▶ EXERCISE PROMPT
The lines to return are those below that contain the word "mình".

---------- DATA SECTION

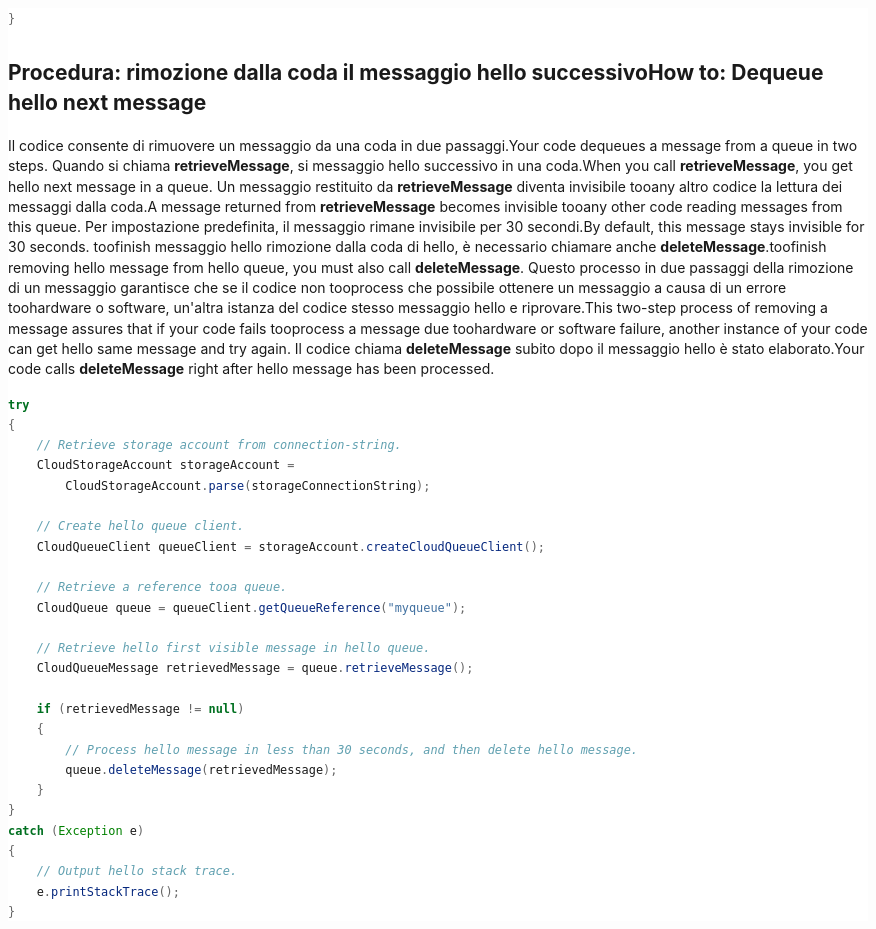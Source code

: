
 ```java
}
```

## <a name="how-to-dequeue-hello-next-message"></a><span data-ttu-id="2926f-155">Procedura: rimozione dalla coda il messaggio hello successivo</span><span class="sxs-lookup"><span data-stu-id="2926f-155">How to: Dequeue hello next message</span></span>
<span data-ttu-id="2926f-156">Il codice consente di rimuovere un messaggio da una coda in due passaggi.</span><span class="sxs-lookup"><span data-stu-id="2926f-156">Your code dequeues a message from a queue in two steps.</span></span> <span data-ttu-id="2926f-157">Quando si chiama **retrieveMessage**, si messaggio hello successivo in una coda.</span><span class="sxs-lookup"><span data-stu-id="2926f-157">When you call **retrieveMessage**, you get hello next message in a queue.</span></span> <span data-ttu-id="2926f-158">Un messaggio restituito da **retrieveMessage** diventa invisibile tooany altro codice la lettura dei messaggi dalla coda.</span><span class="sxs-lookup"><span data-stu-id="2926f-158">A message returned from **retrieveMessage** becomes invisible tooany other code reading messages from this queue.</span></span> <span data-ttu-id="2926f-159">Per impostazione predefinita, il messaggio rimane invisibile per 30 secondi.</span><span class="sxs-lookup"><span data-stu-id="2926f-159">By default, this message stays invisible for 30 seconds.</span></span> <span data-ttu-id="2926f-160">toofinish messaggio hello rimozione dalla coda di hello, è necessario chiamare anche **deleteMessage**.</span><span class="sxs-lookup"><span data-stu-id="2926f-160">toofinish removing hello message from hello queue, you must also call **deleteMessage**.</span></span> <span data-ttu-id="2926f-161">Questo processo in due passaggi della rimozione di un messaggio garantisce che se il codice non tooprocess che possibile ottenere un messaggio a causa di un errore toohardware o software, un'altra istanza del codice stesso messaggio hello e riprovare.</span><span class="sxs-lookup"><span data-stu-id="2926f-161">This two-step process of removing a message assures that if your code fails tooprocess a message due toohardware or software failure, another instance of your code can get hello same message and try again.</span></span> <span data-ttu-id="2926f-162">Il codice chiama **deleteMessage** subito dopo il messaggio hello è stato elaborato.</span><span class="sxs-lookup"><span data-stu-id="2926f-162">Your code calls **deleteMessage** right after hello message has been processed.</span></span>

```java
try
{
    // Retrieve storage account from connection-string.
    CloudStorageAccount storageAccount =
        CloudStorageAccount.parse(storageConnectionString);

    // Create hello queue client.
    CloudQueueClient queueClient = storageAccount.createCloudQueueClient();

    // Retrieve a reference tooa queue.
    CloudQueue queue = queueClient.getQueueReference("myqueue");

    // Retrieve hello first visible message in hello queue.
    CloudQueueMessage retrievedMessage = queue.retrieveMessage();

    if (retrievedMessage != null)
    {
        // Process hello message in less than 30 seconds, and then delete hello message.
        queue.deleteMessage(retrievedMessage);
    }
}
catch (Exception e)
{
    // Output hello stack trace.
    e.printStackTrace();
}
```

--------------------
---------- DATA SECTION

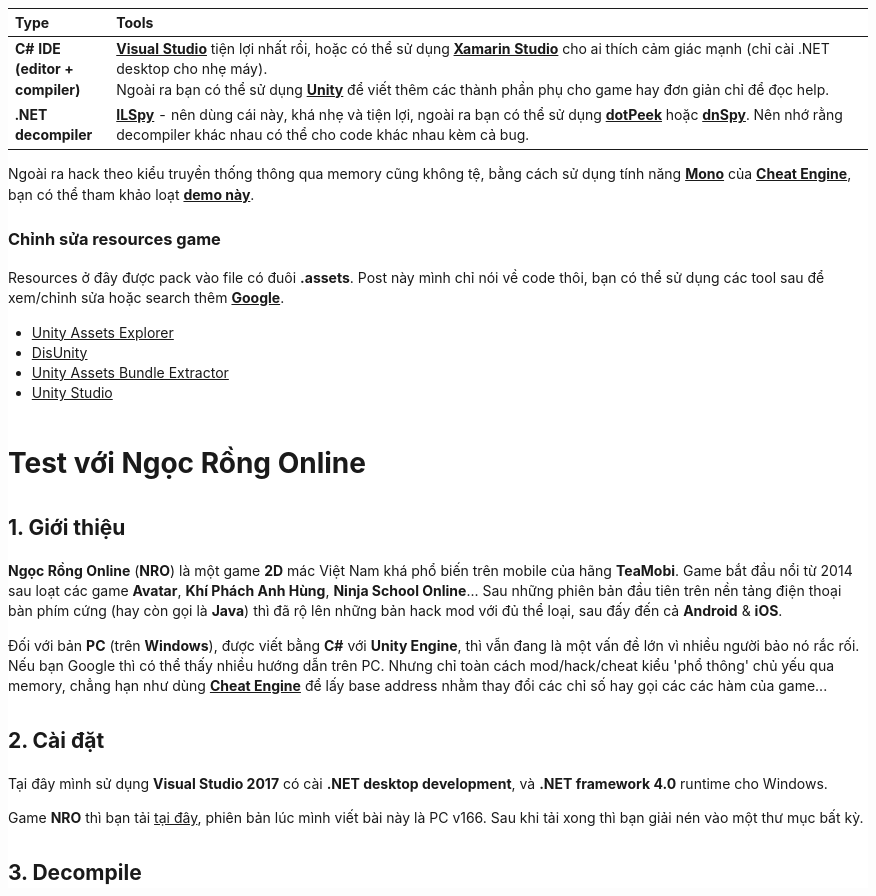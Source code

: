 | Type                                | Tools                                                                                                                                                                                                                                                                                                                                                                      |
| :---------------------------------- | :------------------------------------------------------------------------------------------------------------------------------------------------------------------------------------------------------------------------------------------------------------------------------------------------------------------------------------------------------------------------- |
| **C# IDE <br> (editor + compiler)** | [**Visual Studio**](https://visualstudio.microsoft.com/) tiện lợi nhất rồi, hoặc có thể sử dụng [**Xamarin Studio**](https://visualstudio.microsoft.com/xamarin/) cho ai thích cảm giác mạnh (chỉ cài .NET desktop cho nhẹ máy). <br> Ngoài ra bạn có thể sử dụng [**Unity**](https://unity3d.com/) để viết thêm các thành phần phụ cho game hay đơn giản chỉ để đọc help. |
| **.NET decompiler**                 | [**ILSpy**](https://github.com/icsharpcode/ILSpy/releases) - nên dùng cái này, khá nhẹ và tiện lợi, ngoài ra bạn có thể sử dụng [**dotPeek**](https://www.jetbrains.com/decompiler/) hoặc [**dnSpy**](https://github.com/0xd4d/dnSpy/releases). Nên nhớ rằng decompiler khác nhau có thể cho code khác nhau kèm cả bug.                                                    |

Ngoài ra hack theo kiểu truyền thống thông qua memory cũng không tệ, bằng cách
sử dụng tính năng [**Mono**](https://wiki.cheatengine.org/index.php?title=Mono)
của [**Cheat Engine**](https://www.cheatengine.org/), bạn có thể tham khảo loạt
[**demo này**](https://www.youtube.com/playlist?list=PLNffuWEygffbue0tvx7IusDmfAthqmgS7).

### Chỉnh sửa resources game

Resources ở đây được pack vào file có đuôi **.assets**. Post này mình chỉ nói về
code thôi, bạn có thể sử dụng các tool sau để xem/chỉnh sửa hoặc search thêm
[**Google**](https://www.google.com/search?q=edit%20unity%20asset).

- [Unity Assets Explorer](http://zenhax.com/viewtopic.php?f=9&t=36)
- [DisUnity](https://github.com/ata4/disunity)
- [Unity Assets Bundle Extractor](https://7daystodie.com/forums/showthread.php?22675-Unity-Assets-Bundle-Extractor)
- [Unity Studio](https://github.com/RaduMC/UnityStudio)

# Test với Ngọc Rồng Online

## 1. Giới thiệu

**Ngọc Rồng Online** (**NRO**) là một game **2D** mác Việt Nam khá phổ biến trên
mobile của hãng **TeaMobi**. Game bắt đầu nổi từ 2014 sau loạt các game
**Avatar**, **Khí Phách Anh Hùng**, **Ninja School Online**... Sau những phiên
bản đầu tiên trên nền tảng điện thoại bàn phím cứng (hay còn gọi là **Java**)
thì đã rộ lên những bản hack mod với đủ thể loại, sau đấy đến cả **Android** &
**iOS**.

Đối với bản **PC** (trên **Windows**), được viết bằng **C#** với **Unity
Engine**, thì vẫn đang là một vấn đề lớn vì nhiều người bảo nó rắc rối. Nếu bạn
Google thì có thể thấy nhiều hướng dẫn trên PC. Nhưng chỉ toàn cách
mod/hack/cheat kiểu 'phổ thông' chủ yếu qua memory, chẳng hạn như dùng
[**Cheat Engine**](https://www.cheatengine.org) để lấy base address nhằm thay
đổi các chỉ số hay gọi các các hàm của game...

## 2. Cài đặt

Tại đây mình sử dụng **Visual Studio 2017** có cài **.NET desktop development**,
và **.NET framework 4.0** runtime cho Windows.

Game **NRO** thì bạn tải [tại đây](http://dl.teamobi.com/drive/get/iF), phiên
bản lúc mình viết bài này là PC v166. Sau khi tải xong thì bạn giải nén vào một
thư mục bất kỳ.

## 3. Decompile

--------------------

▶ ANSWER TO THIS TASK
Resources ở đây được pack vào file có đuôi **.assets**. Post này mình chỉ nói về
Tại đây mình sử dụng **Visual Studio 2017** có cài **.NET desktop development**,
bản lúc mình viết bài này là PC v166. Sau khi tải xong thì bạn giải nén vào một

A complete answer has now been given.